Network support
We show here how to summarize a sample of networks. This may be used to get bootstrap support or posterior probabilities for network features, if the sample of networks comes from a bootstrap analysis (as possible with SNaQ) or if it's a posterior sample of networks from a Bayesian analysis.

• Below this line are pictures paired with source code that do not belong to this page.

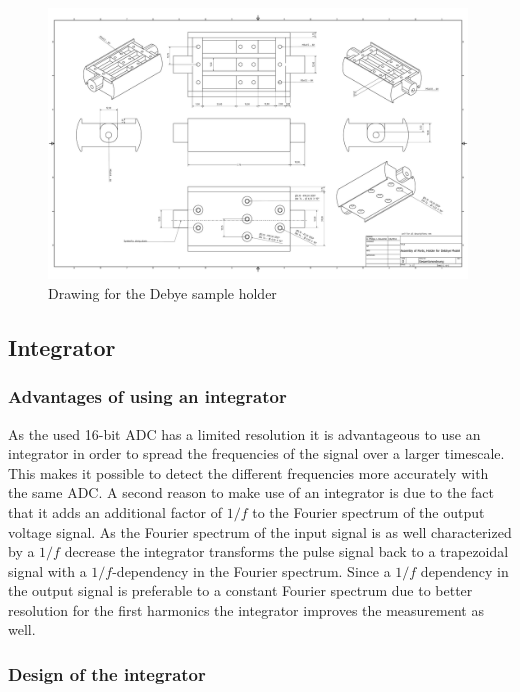    
   \begin{figure}
\includegraphics[width=0.99\textwidth]{figures/Gesamtanordnung.pdf}
    \caption{Drawing for the Debye sample holder}
    \label{fig.CADdrawing}
   \end{figure}

\subsection{Integrator}
\subsubsection{Advantages of using an integrator}
As the used 16-bit ADC has a limited resolution it is advantageous to use an integrator in order to spread the frequencies of the signal over a larger timescale. This makes it possible to detect the different frequencies more accurately with the same ADC. 
A second reason to make use of an integrator is due to the fact that it adds an additional factor of $1/f$ to the Fourier spectrum of the output voltage signal. As the Fourier spectrum of the input signal is as well characterized by a $1/f$ decrease the integrator transforms the pulse signal back to a trapezoidal signal with a $1/f$-dependency in the Fourier spectrum. Since a $1/f$ dependency in the output signal is preferable to a constant Fourier spectrum due to better resolution for the first harmonics the integrator improves the measurement as well. 

\subsubsection{Design of the integrator}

To demonstrate summarizing a sample of networks, we use here a sample of 100 networks, obtained by running 100 bootstrap replicates of SNaQ. The file containing the 100 networks comes with the package:
bootnet = readmultinewick(joinpath(dirname(pathof(PhyloNetworks)), "..","examples","bootsnaq.out"));
length(bootnet)
100
We seek to summarize what these 100 networks have in common (highly supported features) and what they don't (areas of uncertainty). Unlike for trees, there are a variety of features that we may summarize in a network. Below we show how to calculate support for tree edges, for a clade to be of hybrid origin, or for a clade to be sister to a hybrid clade, or combinations.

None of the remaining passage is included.